Judge shuts down Motorola-Apple case before it starts
Apple's attempt to set a limit on RAND royalties backfires
Published: 7 November, 2012
READ MORE: North America | Apple | Motorola | Patents/IPR
We always wondered how a judge could side with Apple over actually limiting Motorola patent royalties, which are supposed to be RAND (reasonable and non-discriminatory). History shows that those words can mean very different things to different people and companies like Qualcomm have charged more than double the rates that Motorola has been asking of Apple, and been upheld in court.
To confirm Apple's case that Motorola was asking too much would have been to overturn the last 15 years of technology patent cases. So we weren't too surprised when a federal Judge in Madison, Wisconsin earlier this week threw out the Apple suit a day before a case was due to begin. Apple had claimed unreasonably high license fees for the use of essential wireless patents.
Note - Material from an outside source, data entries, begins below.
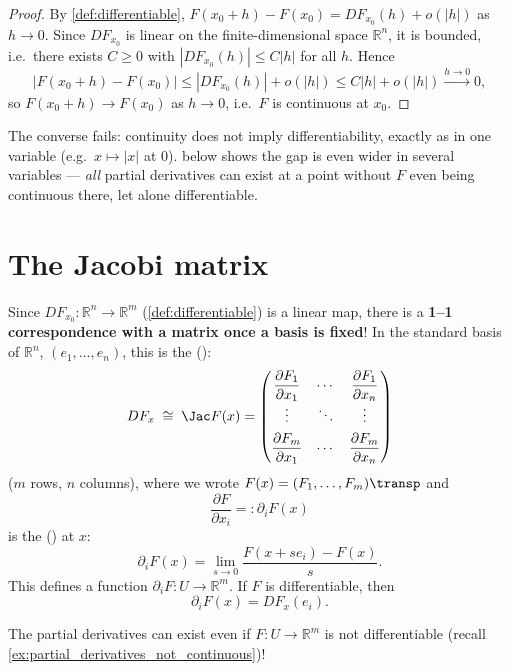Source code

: \begin{proof}
By \cref{def:differentiable}, $F(x_0+h) - F(x_0) = DF_{x_0}(h) + o(|h|)$ as $h \to 0$. Since
$DF_{x_0}$ is linear on the finite-di\-men\-sional space $\mathbb{R}^n$, it is bounded, i.e.\ there
exists $C \geq 0$ with $|DF_{x_0}(h)| \leq C|h|$ for all $h$. Hence
\[|F(x_0+h) - F(x_0)| \leq |DF_{x_0}(h)| + o(|h|) \leq C|h| + o(|h|) \xrightarrow{h\to 0} 0,\]
so $F(x_0+h) \to F(x_0)$ as $h \to 0$, i.e.\ $F$ is continuous at $x_0$.
\end{proof}

\begin{remark}
The converse fails: continuity does not imply differentiability, exactly as in one variable
(e.g.\ $x \mapsto |x|$ at $0$).  below shows the
gap is even wider in several variables --- \emph{all} partial derivatives can exist at a point
without $F$ even being continuous there, let alone differentiable.
\end{remark}

\section{The Jacobi matrix}
\label{sec:jacobi_matrix}

Since $DF_{x_0} : \mathbb{R}^n \to \mathbb{R}^m$ (\cref{def:differentiable}) is a linear map, there is a \textbf{1--1
correspondence with a matrix once a basis is fixed}! In the standard basis of $\mathbb{R}^n$,
$(e_1,\dots,e_n)$, this is the  ():
\[DF_x \;\cong\; \Jac F(x) = \begin{pmatrix} \dfrac{\partial F_1}{\partial x_1} & \cdots & \dfrac{\partial F_1}{\partial x_n} \\[1ex] \vdots & \ddots & \vdots \\[1ex] \dfrac{\partial F_m}{\partial x_1} & \cdots & \dfrac{\partial F_m}{\partial x_n}\end{pmatrix}\]
($m$ rows, $n$ columns), where we wrote $F(x) = (F_1, \dots, F_m)\transp$ and
\[\frac{\partial F}{\partial x_i} =: \partial_i F(x)\]
is the  () at $x$:
\[\partial_i F(x) = \lim_{s\to 0}\frac{F(x+se_i)-F(x)}{s}.\]
This defines a function $\partial_i F : U \to \mathbb{R}^m$. If $F$ is differentiable, then
\[\partial_i F(x) = DF_x(e_i).\]

\begin{importantremark}
The partial derivatives can exist even if $F : U \to \mathbb{R}^m$ is not differentiable (recall \cref{ex:partial_derivatives_not_continuous})!
\end{importantremark}

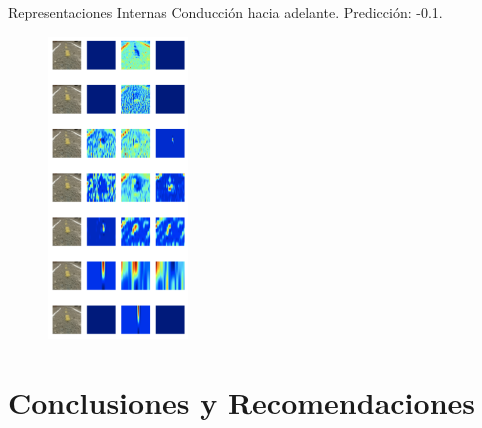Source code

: \documentclass[10pt]{beamer}
\begin{document}
\begin{frame}{Representaciones Internas}
    Conducción hacia adelante. Predicción: \alert{-0.1}.
    \begin{figure}[!h] 
        \centering
        \includegraphics[width=0.33\textwidth]{../img/predade}
    \end{figure}
\end{frame}

\section{Conclusiones y Recomendaciones}
\end{document}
The case was dismiss with prejudice, meaning only the Appeal court can look at this again, not another district court.
This is just one of many suits between the two to be judged on US soil, and may have some direct bearing on any appeals in multiple Apple vs Samsung cases, where Apple managed to get essential wireless patents valued at zero in court and by the ITC. Those decisions may well get overturned at appeal.
Motorola wants to have 2.25% of the price of an Apple device in royalty, which uses its patents, and if Apple had been successful here it would have led to a position where patents which are "essential" to make a phone, were worth far less than some which are incidental software approaches which add features to the phone, which make up many of Apple's counter claims. There are many inventions, including some in Wireless, where a total patent portfolio commands over 5% of a device's value and multiple patent portfolios account for 20%.
The Judge, Barbara Crabb at the district court for the Western District of Wisconsin has not yet given a reason for dismissing the suit. Motorola says that it is happy with the decision and wants to reach an agreement with Apple, but without this decision, which could still be appealed, Motorola's entire patent holdings, and the main reason that Google bought the company, might have been valueless in preventing further suits from Apple.